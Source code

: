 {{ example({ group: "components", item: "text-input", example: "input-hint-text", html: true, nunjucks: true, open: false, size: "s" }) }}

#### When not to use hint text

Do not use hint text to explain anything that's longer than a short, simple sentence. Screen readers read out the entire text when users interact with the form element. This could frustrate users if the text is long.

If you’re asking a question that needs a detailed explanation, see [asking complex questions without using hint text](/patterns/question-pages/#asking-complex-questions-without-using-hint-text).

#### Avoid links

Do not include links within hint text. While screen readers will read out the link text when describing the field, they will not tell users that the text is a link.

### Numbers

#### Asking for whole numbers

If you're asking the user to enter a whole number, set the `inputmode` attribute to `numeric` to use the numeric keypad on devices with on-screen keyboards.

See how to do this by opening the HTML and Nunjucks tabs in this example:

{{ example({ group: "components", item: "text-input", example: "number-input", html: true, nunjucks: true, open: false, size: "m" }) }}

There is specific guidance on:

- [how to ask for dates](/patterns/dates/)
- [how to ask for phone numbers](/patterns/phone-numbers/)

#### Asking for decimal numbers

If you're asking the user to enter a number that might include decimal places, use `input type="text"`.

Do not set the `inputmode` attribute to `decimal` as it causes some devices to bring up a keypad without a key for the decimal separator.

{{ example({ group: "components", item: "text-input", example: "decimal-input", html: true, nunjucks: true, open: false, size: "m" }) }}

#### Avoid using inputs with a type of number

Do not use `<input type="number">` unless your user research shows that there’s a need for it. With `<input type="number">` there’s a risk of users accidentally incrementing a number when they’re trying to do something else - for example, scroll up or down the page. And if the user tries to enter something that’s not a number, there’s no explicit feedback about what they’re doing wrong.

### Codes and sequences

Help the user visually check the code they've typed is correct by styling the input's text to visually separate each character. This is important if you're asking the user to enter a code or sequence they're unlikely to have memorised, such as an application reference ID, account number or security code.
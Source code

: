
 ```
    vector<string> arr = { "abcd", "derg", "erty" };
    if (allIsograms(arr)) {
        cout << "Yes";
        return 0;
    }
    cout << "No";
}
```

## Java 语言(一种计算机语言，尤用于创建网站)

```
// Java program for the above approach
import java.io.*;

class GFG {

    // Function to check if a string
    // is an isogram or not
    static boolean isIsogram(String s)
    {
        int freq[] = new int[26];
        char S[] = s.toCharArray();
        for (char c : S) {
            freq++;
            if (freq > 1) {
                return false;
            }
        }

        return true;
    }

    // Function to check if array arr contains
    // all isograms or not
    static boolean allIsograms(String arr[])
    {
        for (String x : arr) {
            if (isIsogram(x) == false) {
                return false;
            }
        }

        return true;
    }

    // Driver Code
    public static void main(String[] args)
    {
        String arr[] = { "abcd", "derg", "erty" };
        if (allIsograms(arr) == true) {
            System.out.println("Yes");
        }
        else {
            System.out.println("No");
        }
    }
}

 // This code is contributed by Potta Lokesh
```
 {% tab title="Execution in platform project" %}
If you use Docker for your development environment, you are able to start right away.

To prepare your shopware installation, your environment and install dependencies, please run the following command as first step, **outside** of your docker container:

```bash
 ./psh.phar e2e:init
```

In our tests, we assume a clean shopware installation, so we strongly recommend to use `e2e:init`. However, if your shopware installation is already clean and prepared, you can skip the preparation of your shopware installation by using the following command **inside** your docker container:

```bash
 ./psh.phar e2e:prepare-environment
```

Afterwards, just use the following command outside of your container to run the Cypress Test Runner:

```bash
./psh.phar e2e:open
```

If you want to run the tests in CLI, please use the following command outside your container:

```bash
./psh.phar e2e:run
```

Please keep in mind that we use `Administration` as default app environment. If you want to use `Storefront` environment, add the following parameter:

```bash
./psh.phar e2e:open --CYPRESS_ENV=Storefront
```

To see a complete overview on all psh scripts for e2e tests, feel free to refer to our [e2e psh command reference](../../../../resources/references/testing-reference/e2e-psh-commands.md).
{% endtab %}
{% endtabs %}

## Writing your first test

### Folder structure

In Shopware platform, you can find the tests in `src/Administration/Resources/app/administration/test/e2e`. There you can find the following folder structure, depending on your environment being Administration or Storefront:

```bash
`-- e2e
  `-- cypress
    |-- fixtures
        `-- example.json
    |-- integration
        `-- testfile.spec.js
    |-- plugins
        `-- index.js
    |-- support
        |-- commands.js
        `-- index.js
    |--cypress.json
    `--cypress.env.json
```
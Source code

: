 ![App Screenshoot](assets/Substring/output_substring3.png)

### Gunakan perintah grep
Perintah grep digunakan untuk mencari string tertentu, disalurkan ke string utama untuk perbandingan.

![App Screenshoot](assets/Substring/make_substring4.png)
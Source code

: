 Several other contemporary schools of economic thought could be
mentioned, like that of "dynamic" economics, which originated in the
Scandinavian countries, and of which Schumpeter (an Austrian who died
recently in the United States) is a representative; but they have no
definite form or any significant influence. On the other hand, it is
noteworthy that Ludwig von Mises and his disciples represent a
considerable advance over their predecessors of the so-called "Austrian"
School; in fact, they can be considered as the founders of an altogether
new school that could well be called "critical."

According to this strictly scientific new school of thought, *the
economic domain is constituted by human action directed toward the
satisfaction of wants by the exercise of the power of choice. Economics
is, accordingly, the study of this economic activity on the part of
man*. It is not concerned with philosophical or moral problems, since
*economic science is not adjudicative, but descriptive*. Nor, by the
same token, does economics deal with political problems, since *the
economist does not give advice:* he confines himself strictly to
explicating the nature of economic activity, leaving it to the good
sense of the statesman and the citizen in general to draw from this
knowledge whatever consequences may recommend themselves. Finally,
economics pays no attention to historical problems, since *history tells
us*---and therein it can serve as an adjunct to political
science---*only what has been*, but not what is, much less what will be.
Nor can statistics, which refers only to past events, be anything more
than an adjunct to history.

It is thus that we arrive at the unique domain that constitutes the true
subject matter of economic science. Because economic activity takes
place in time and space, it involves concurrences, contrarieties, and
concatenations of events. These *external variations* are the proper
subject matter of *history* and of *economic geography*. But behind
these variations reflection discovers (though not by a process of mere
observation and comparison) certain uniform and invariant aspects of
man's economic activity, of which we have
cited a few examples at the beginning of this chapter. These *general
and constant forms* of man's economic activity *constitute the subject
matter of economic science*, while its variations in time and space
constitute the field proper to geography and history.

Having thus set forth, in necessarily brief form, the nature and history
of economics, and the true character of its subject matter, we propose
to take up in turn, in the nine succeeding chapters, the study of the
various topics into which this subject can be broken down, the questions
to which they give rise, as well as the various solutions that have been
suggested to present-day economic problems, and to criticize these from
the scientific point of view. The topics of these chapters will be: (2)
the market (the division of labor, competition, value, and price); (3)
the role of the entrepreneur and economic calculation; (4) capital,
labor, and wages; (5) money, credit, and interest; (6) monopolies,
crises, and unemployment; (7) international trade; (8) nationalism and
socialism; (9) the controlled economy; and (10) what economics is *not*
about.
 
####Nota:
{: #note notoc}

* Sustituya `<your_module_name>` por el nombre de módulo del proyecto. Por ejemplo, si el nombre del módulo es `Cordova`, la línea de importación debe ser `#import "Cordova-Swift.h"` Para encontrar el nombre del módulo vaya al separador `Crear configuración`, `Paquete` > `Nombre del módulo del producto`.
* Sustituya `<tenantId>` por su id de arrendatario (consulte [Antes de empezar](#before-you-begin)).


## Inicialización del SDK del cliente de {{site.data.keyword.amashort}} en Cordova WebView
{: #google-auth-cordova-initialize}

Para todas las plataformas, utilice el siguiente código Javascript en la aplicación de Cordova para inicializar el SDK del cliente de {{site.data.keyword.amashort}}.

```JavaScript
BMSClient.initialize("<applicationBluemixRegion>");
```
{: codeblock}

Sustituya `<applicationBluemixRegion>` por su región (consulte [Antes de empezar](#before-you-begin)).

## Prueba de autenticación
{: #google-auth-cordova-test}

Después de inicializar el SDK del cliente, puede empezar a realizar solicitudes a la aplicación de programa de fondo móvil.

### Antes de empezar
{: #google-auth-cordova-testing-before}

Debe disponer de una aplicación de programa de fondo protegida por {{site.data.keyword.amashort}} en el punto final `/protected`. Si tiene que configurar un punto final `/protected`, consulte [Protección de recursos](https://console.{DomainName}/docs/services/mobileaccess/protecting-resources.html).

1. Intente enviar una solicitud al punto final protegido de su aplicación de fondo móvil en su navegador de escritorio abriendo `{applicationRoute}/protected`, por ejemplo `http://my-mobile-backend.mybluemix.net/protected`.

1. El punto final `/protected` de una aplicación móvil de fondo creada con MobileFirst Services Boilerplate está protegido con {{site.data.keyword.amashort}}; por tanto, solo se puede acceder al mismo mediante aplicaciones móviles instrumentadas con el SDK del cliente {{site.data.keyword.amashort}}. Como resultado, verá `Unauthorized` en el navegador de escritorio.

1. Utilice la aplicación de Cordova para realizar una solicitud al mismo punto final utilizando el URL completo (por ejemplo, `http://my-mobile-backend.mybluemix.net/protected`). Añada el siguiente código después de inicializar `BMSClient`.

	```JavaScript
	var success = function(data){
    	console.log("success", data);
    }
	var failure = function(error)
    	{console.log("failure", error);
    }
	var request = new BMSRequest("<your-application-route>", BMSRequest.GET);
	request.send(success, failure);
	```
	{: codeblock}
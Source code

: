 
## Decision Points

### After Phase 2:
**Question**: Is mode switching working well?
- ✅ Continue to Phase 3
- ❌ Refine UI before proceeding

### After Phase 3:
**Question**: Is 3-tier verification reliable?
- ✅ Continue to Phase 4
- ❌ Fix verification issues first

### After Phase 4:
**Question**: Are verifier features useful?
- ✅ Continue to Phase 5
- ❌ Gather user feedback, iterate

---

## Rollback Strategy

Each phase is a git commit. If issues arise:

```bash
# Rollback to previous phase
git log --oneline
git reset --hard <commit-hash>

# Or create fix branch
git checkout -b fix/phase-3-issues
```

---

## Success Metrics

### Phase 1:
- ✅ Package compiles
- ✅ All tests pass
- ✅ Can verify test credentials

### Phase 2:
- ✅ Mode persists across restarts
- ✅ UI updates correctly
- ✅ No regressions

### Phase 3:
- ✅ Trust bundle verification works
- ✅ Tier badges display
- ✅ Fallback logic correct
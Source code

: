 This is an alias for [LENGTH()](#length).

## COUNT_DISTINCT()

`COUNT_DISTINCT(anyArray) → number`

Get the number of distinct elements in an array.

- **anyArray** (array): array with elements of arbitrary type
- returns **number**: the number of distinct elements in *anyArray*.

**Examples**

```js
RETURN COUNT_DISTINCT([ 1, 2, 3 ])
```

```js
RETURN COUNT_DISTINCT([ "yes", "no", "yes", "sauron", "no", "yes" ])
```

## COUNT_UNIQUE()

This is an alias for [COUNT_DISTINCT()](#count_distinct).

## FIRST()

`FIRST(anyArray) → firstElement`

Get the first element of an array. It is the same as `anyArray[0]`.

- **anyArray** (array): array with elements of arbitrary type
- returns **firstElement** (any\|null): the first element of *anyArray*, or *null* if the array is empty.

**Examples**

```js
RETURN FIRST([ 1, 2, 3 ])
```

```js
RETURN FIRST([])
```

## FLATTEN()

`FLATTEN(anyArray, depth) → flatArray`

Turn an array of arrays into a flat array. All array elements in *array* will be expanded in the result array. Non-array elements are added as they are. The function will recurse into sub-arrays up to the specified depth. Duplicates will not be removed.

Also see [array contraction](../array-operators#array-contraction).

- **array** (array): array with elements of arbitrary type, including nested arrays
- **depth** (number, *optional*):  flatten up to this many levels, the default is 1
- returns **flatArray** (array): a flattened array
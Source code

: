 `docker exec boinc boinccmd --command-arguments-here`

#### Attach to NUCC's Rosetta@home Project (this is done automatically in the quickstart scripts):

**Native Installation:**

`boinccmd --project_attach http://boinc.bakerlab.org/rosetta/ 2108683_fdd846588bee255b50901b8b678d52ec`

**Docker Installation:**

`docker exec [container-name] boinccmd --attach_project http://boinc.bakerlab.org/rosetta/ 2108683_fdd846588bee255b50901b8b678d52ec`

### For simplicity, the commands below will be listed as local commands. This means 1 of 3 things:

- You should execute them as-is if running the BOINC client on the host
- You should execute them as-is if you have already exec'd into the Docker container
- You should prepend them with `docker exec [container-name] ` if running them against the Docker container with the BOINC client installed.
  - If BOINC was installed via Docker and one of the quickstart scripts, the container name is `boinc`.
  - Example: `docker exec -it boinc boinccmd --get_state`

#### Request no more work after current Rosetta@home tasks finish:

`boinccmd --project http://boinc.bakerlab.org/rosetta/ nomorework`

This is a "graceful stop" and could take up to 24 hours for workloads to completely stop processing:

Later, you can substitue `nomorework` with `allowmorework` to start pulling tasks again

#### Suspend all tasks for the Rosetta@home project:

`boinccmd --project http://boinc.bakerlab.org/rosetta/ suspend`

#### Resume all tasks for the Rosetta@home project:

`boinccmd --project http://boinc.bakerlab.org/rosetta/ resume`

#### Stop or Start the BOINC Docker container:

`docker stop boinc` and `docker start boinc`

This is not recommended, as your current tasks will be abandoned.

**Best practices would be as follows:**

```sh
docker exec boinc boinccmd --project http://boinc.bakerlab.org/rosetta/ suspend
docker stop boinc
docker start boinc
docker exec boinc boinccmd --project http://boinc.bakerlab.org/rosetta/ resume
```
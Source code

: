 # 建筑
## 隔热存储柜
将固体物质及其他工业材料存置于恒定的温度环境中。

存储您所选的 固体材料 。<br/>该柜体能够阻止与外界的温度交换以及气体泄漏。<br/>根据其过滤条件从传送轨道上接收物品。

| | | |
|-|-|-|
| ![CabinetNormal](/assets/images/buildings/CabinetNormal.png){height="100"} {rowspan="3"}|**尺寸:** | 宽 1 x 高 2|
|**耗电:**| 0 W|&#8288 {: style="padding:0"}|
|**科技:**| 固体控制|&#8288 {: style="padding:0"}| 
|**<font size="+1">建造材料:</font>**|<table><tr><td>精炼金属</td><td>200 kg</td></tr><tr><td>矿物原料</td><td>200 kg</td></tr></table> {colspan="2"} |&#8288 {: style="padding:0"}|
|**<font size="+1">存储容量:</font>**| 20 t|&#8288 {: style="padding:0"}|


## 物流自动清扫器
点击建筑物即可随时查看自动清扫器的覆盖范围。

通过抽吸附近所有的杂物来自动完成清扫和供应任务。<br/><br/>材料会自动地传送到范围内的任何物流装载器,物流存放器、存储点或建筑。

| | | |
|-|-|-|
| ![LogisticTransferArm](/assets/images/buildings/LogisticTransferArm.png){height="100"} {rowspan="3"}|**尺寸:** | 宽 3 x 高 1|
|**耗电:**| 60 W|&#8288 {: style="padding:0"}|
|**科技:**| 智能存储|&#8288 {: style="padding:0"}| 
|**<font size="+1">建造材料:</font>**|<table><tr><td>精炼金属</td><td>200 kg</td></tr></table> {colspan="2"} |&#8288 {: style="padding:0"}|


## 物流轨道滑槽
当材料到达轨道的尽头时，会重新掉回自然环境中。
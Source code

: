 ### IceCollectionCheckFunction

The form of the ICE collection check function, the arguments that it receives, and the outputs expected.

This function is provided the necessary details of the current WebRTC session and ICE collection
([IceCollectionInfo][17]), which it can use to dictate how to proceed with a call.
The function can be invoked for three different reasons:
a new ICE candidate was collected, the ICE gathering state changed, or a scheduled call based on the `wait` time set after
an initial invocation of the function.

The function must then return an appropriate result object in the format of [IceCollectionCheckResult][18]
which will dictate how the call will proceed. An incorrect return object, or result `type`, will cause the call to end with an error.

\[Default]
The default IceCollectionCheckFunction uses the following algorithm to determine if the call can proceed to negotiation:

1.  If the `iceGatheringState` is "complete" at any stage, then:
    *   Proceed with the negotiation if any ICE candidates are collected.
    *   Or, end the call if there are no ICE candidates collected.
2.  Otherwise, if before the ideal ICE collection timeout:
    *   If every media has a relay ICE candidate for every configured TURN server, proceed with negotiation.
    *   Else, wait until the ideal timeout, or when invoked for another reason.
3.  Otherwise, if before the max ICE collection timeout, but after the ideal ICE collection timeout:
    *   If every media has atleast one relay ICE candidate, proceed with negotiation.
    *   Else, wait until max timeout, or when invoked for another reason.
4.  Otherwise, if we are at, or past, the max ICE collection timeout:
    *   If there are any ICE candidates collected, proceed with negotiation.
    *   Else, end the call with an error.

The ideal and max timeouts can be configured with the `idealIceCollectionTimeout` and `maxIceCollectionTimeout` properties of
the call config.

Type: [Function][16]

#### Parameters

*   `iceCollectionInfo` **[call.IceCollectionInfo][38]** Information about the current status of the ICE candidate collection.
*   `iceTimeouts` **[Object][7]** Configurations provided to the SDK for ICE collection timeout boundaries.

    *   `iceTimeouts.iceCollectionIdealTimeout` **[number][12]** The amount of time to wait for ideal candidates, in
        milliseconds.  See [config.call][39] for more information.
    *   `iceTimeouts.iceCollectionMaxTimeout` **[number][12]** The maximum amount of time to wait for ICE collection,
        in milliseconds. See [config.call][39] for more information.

Task statement:
Tell me how many lines in the entries contain the string "amount", and give nothing besides that number.

Response for this exercise:
2